You're going to flounce your daughter out of a school that you deem to be perfectly fine for your other children, just to make some point about a teacher that your daughter doesn't like ( who is probably an excellent teacher) with only 6 or 7 weeks left of the school year? Really? Can't you see how utterly ridiculous that is?

BitOutOfPractice · 16/05/2015 07:00

quietasamouse I mentioned the door handle issue on page one. The lock should have what's known as a "classroom function". Key pad from the outside, simple lever handle inside. There should be no chance of ever getting locked INSIDE a classroom, even if the door is locked iyswim. It's designed a. to make egress easy in case of a fire and b. To prevent pupils barricading themselves inside.

youbethemummylion · 16/05/2015 07:28

Apart from the locking in the classroom, dodge ball and not believing your DS tales of other pupils hitting her (all of which will probably be easily cleared up by speaking to the teacher) what else has happened to make you look into moving schools, it can't be distance or you would move all 3 kids. It seems very dramatic when there are only 7 weeks left. Does DO want to move away from all her friends to a new school?

Pipbin · 16/05/2015 08:00

What always amazes me about situations like this is the number of people who simply don't believe their child would ever lie.

fiveacres · 16/05/2015 08:34

What always amazes me is the number of people who insist a teacher never would either.

Pipbin · 16/05/2015 08:39

I'm not saying a teacher never would at all. What I am responding to is earlier where the op says 'why would my child lie?' Some parents seem to believe that their child would never ever tell a lie.
Obviously we should default to believing a child but tempered with the idea that they do lie.

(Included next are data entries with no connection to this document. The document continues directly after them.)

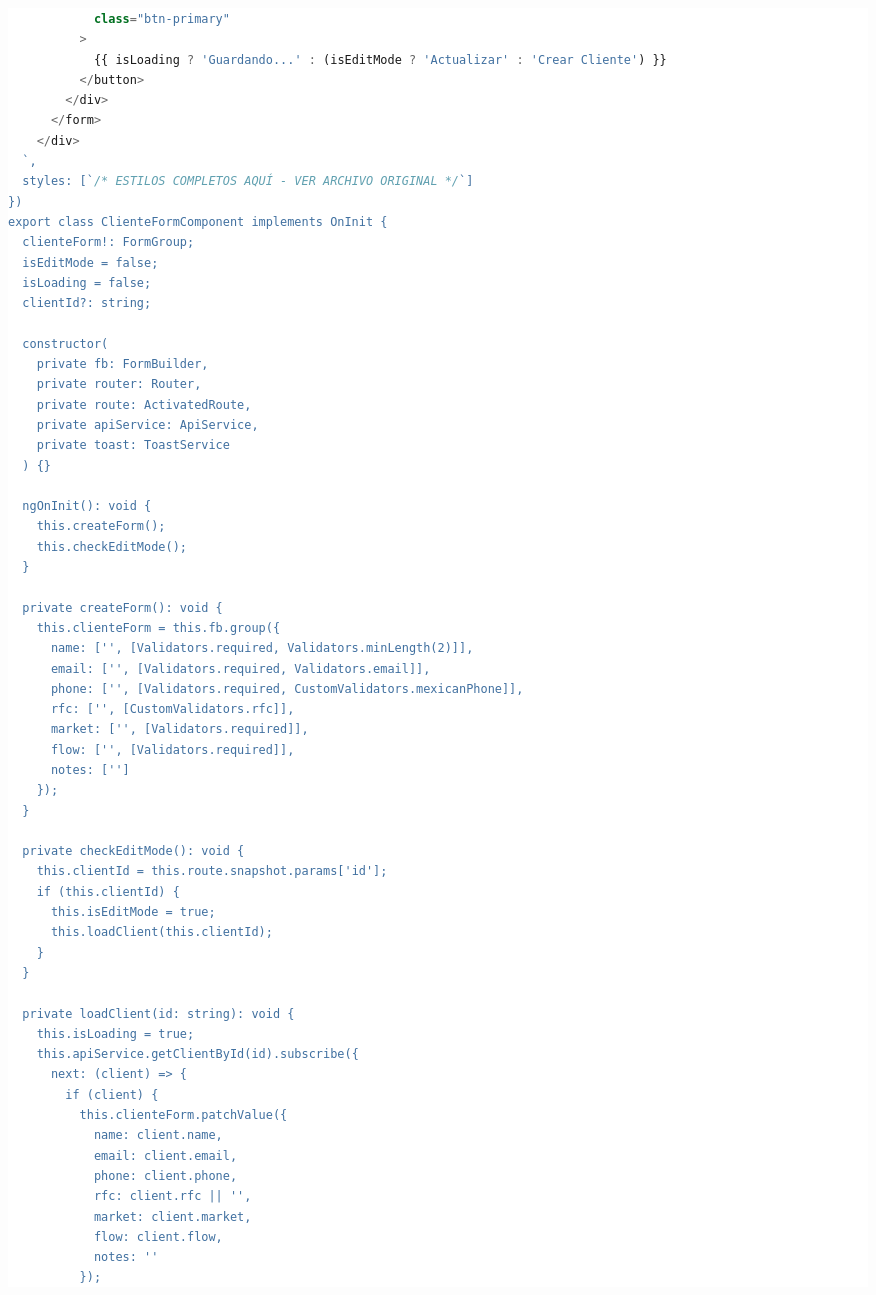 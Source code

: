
 ```typescript
            class="btn-primary"
          >
            {{ isLoading ? 'Guardando...' : (isEditMode ? 'Actualizar' : 'Crear Cliente') }}
          </button>
        </div>
      </form>
    </div>
  `,
  styles: [`/* ESTILOS COMPLETOS AQUÍ - VER ARCHIVO ORIGINAL */`]
})
export class ClienteFormComponent implements OnInit {
  clienteForm!: FormGroup;
  isEditMode = false;
  isLoading = false;
  clientId?: string;

  constructor(
    private fb: FormBuilder,
    private router: Router,
    private route: ActivatedRoute,
    private apiService: ApiService,
    private toast: ToastService
  ) {}

  ngOnInit(): void {
    this.createForm();
    this.checkEditMode();
  }

  private createForm(): void {
    this.clienteForm = this.fb.group({
      name: ['', [Validators.required, Validators.minLength(2)]],
      email: ['', [Validators.required, Validators.email]],
      phone: ['', [Validators.required, CustomValidators.mexicanPhone]],
      rfc: ['', [CustomValidators.rfc]],
      market: ['', [Validators.required]],
      flow: ['', [Validators.required]],
      notes: ['']
    });
  }

  private checkEditMode(): void {
    this.clientId = this.route.snapshot.params['id'];
    if (this.clientId) {
      this.isEditMode = true;
      this.loadClient(this.clientId);
    }
  }

  private loadClient(id: string): void {
    this.isLoading = true;
    this.apiService.getClientById(id).subscribe({
      next: (client) => {
        if (client) {
          this.clienteForm.patchValue({
            name: client.name,
            email: client.email,
            phone: client.phone,
            rfc: client.rfc || '',
            market: client.market,
            flow: client.flow,
            notes: ''
          });
```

cedricsneer · 16/05/2015 09:01

It's also not about lying but seeing events through the prism of a child. They are not reliable witnesses as situations can seem out of all proportion.

Whilst in certain circs I would always take a child's version of events extremely seriously (eg allegations of abuse), there are other times when a bit of reassurance and putting things in perspective is required. This sounds like exactly one of those times.

Often children need parents to help de-escalate their fears, not buy into them and blow them out of proportion. I cannot see what the teacher has done wrong at all in this instance. The op is putting the worst possible spin on the dodgeball incident by saying that her dd was being bribed rather than rewarded for bravery. Not helpful to the dd imho.

fiveacres · 16/05/2015 09:14

Fair enough, pip :)

But I do always want to listen to my child. I think we're saying the same sort of thing though.

CamelHump · 16/05/2015 09:31

This reply has been deleted

Message withdrawn at poster's request.

sammyjayneex · 16/05/2015 10:14

I am planning to move all my children not just one
My child who is now in the school nursery has been offered a place in the school that i want all my children to go to but the other two will still be at the school they are at now but I'm hoping they will be moved. I said I haven't had a problems with my other children's classes just yet but the school overall is poor and its not just me that thinks this, several other parents too. There have been a lot of children leaving this school and I know it's because it's a poor school.

OP posts:
mintpoppet · 16/05/2015 10:42

OP there will be several parents in EVERY school that think it's poor. Some parents and some children wouldn't be happy anywhere. That's life I'm afraid.

rabbitstew · 16/05/2015 12:50

Trying to cause trouble for the school is not going to get you pushed up the waiting lists, though, sammyjayneex, nor is it going to improve the school. It will just waste everyone's time dealing with a non-event, meaning they take their attention away from actually making improvements. So, stop behaving like a rat who couldn't escape a sinking ship, so decided to go around biting the people trying to work out how to fix it.

sammyjayneex · 18/05/2015 11:44

The main reason I want to move schools is the distance really as it's difficult every morning doing that long trip so it's not because I'm a rat thank you
Why should we have to walk 30 minutes every day when they is a school 5 minutes away from me??

OP posts:
SoupDragon · 18/05/2015 11:46

Because the school 5 minutes away is full.